[WORK TO COMPLETE]: Lines before the one containing "each variable" are left out; return that line and every line after it exactly, through the end of the data below.

[RECORD EXTRACTS]:
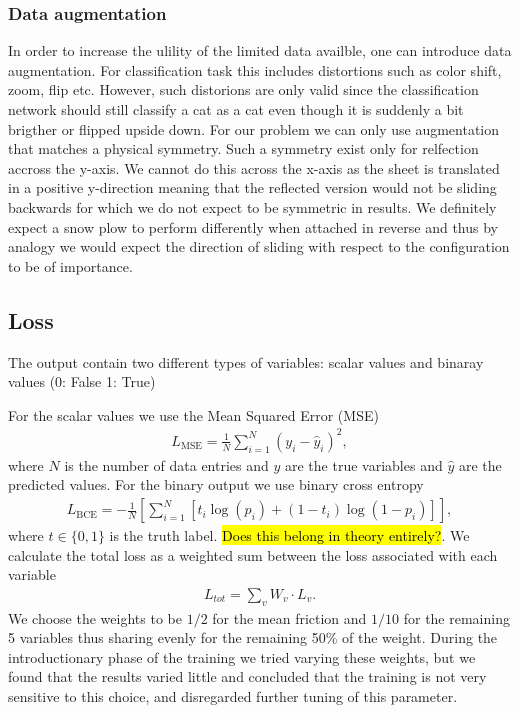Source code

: \subsubsection{Data augmentation}
In order to increase the ulility of the limited data availble, one can introduce data augmentation. For classification task this includes distortions such as color shift, zoom, flip etc. However, such distorions are only valid since the classification network should still classify a cat as a cat even though it is suddenly a bit brigther or flipped upside down. For our problem we can only use augmentation that matches a physical symmetry. Such a symmetry exist only for relfection accross the y-axis. We cannot do this across the
x-axis as the sheet is translated in a positive y-direction meaning that the reflected version would not be sliding backwards for which we do not expect to be symmetric in results. We definitely expect a snow plow to perform differently when attached in reverse and thus by analogy we would expect the direction of sliding with respect to the configuration to be of importance. 

\subsection{Loss}
The output contain two different types of variables: scalar values and binaray values (0: False 1: True)

For the scalar values we use the Mean Squared Error (\acrshort{MSE})
\begin{align*}
  L_{\text{MSE}} = \frac{1}{N} \sum_{i = 1}^N (y_i - \hat{y}_i)^2,
\end{align*}
where $N$ is the number of data entries and $y$ are the true variables and
$\hat{y}$ are the predicted values. For the binary output we use binary cross entropy 
\begin{align*}
  L_{\text{BCE}} = -\frac{1}{N} \left[\sum_{i = 1}^N [t_i\log{(p_i)} + (1-t_i)\log{(1 - p_i)}]\right],
\end{align*}
where $t\in \{0,1\}$ is the truth label. \hl{Does this belong in theory
entirely?}. We calculate the total loss as a weighted sum between the loss associated with
each variable
\begin{align*}
  L_{tot} = \sum_{v} W_v\cdot L_v.
\end{align*}
We choose the weights to be $1/2$ for the mean friction and $1/10$ for the
remaining 5 variables thus sharing evenly for the remaining 50\% of the weight. During the introductionary phase of the training we tried varying these weights,
but we found that the results varied little and concluded that the training is not very sensitive to this choice, and disregarded further tuning of this parameter.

[SOLUTION TO THIS PROBLEM]:
each variable
\begin{align*}
  L_{tot} = \sum_{v} W_v\cdot L_v.
\end{align*}
We choose the weights to be $1/2$ for the mean friction and $1/10$ for the
remaining 5 variables thus sharing evenly for the remaining 50\% of the weight. During the introductionary phase of the training we tried varying these weights,
but we found that the results varied little and concluded that the training is not very sensitive to this choice, and disregarded further tuning of this parameter.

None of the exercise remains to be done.